On October 7, 2006 β€” Vladimir Putin's 54th birthday β€” Politkovskaya returned to her apartment building in central Moscow. She was carrying shopping bags. In the elevator, a gunman was waiting.

She was shot four times: three times in the chest and once in the head. The final shot was the kontrol'nyy vystrel β€” the control shot β€” a signature of professional Russian contract killings.

She was 48 years old. She was survived by her two children, Ilya and Vera, and by the body of work she had produced at Novaya Gazeta over seven years.

The Investigation

Putin, asked about the murder at a press conference, dismissed its significance. "Her political influence inside Russia was extremely insignificant," he said. "This murder is causing much greater damage to Russia and to the Chechen Republic and to the authorities than her publications ever did."

The investigation took years. In 2014, five men were convicted: one former police officer who acted as the organiser, one who tracked her movements, and three Chechen brothers β€” one of whom fired the shots. They were sentenced to prison terms ranging from 11 years to life.

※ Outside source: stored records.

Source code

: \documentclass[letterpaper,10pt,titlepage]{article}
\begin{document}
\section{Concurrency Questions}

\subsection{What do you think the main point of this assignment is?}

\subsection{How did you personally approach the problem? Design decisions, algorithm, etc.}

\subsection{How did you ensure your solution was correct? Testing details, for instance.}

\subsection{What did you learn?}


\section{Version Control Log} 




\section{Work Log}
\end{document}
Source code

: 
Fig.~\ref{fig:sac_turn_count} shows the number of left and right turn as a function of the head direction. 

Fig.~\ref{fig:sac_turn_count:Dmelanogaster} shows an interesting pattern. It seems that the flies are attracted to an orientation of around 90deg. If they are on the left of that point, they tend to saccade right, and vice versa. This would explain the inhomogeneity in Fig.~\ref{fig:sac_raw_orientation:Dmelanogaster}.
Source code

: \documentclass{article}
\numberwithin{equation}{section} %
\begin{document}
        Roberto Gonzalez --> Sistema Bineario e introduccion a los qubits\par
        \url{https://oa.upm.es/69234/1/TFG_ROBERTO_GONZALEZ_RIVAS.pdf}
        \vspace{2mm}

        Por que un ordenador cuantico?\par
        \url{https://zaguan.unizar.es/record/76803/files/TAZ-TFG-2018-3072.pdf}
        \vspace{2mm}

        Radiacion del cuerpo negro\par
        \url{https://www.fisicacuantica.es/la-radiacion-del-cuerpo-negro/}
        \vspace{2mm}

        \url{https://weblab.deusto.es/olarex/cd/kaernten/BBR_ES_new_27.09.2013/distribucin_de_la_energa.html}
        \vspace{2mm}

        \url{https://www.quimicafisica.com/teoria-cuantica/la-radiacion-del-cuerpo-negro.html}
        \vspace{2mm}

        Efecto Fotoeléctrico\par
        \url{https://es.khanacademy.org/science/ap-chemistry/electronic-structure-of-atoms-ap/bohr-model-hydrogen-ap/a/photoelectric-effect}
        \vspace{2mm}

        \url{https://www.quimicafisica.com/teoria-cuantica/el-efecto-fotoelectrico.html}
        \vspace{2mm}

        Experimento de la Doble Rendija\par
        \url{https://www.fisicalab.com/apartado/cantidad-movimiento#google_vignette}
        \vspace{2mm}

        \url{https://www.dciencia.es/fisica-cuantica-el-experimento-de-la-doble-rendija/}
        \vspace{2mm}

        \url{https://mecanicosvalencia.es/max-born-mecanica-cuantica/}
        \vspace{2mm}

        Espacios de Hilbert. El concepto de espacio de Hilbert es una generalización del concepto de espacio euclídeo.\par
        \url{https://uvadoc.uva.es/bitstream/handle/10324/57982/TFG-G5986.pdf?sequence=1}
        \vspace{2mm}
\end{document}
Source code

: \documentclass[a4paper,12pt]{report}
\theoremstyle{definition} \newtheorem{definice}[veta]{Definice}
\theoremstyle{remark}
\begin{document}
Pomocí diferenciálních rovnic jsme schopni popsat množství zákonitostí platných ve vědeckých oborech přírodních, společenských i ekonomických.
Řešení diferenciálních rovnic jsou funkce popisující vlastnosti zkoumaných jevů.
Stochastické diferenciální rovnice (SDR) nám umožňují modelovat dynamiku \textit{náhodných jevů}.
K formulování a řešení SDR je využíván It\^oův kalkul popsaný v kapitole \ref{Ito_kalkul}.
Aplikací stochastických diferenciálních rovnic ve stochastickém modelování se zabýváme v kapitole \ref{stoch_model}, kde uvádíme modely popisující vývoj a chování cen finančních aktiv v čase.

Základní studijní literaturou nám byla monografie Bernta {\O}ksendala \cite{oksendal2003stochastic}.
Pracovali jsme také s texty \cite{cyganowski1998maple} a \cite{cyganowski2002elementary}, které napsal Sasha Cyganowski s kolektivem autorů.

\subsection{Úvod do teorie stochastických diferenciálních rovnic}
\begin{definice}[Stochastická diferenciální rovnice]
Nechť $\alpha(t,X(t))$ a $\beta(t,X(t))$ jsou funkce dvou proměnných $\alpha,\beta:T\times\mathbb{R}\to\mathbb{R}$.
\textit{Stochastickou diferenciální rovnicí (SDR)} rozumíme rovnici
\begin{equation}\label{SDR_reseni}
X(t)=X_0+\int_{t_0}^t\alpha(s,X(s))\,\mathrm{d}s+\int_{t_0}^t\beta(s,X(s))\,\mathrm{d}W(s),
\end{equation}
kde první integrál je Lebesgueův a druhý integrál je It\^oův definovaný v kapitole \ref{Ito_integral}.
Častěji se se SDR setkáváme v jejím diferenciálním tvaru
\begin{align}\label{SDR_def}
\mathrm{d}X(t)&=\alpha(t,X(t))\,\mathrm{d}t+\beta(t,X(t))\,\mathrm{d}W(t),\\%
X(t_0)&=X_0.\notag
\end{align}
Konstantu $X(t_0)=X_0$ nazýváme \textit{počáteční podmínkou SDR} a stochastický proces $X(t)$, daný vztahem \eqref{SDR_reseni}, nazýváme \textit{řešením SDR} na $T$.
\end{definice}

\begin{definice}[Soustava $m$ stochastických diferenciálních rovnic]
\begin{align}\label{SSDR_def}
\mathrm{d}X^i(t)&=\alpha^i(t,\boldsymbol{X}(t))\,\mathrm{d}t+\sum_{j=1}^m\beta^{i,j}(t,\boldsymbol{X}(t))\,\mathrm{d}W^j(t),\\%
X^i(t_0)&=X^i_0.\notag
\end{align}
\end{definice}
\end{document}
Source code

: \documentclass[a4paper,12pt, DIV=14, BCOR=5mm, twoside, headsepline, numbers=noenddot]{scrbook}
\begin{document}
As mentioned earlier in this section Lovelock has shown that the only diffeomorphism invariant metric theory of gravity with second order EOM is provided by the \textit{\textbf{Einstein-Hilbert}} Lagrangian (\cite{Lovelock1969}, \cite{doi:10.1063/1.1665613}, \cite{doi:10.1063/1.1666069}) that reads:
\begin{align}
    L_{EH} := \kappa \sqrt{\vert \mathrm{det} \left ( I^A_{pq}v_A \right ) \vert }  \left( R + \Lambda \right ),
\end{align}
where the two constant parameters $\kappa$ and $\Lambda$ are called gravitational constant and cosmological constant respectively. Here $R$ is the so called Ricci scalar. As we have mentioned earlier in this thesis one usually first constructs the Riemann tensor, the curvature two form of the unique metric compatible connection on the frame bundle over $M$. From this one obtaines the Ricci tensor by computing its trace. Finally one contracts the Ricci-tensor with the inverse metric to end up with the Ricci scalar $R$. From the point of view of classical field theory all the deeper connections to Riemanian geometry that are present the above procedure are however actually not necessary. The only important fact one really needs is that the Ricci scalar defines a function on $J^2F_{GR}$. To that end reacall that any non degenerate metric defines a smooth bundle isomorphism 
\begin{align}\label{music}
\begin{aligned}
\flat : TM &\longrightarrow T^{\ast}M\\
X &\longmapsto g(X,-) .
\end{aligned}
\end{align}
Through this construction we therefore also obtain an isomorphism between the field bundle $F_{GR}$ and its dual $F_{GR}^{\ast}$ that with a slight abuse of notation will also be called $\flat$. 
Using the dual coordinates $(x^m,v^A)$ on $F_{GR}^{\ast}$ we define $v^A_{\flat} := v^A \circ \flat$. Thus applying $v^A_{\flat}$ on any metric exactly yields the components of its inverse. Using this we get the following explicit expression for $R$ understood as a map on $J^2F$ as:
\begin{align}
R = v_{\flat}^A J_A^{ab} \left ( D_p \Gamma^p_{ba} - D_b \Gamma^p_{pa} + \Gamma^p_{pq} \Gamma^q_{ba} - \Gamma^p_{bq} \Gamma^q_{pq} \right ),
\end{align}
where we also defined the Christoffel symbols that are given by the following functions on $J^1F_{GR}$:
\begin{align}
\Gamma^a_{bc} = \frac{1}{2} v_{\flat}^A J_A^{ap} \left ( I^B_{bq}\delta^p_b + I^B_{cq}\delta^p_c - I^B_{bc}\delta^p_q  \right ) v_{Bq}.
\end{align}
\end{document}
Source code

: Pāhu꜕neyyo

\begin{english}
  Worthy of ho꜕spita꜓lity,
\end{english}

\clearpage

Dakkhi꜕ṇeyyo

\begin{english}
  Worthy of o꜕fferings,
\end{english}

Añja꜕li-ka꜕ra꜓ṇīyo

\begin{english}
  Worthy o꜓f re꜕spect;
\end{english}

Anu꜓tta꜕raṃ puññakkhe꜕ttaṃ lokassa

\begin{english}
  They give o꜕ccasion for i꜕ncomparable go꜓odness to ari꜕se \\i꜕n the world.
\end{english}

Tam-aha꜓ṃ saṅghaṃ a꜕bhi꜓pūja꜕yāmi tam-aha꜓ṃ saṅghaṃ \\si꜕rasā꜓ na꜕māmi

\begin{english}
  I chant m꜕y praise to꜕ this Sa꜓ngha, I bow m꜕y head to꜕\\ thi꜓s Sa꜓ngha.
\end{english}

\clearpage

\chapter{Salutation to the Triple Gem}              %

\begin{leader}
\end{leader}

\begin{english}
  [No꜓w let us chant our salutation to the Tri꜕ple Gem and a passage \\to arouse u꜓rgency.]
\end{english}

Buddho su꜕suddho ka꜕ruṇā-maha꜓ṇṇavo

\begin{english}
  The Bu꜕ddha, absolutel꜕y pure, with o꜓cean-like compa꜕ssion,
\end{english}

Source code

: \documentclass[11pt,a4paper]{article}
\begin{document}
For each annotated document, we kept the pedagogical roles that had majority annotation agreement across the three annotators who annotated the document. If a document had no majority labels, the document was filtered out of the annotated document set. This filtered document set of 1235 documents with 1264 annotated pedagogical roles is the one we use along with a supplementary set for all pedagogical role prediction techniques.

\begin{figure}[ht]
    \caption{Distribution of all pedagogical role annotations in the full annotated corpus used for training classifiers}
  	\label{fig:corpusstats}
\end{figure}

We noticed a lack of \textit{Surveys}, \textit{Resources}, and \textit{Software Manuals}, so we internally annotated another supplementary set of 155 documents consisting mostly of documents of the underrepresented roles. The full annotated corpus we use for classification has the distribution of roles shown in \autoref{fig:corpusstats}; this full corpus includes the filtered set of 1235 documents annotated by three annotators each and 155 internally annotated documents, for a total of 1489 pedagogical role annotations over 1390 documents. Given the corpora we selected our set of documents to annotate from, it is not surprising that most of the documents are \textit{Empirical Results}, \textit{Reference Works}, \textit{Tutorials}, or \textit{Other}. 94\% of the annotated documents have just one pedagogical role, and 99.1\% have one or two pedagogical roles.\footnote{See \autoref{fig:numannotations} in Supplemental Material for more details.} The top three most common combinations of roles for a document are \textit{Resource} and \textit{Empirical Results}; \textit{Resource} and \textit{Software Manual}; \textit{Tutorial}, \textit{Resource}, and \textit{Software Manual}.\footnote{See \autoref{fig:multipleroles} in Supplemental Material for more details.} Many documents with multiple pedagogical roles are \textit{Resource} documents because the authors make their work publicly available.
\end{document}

But the person who ordered and paid for the killing has never been identified or prosecuted. The investigation established the chain of execution but not the chain of command. In Russia, the question of who orders a journalist's murder is the question that is never answered.

Novaya Gazeta

Politkovskaya was the sixth journalist from Novaya Gazeta to be murdered. The newspaper's editor, Dmitry Muratov, won the Nobel Peace Prize in 2021 for his efforts to safeguard freedom of expression in Russia. He dedicated the prize to the journalists who had been killed.

In 2022, after Russia's invasion of Ukraine, Novaya Gazeta suspended operations under pressure from Russian authorities. Muratov auctioned his Nobel medal for $103.5 million, donating the proceeds to UNICEF for children displaced by the war in Ukraine.

The newspaper Politkovskaya died for has been effectively silenced. The war she documented in Chechnya was a rehearsal for the methods Russia would later use in Syria and Ukraine. The system she described β€” "total servility to Putin, otherwise death" β€” has not changed. It has expanded.

What Remains

Politkovskaya held dual Russian and American citizenship. She could have left Russia at any time. She had offers of asylum, fellowships, and positions abroad. She chose to stay.

"People often tell me that I am a pessimist," she wrote in the final essay of Putin's Russia, titled "Am I Afraid?" She concluded the essay β€” and the book β€” with these words: "If anybody thinks they can take comfort from the 'optimistic' forecast, let them do so. It is certainly the easier way, but it is the death sentence for our grandchildren."

She was not a pessimist. She was accurate. The Russia she described in 2004 β€” a country hurtling toward authoritarianism, where journalism was being replaced by servility, where the security services operated without accountability β€” is the Russia that exists today. Every warning she published has been confirmed. Every prediction she made has come true.

The woman who made those predictions was shot in an elevator carrying her groceries. The man whose birthday fell on the day of her murder went on to invade Ukraine, impose the most severe censorship since the Soviet era, and imprison or exile virtually every independent journalist remaining in Russia.

Politkovskaya knew this was coming. She wrote it down. She published it. And when they killed her for it, she was already on record.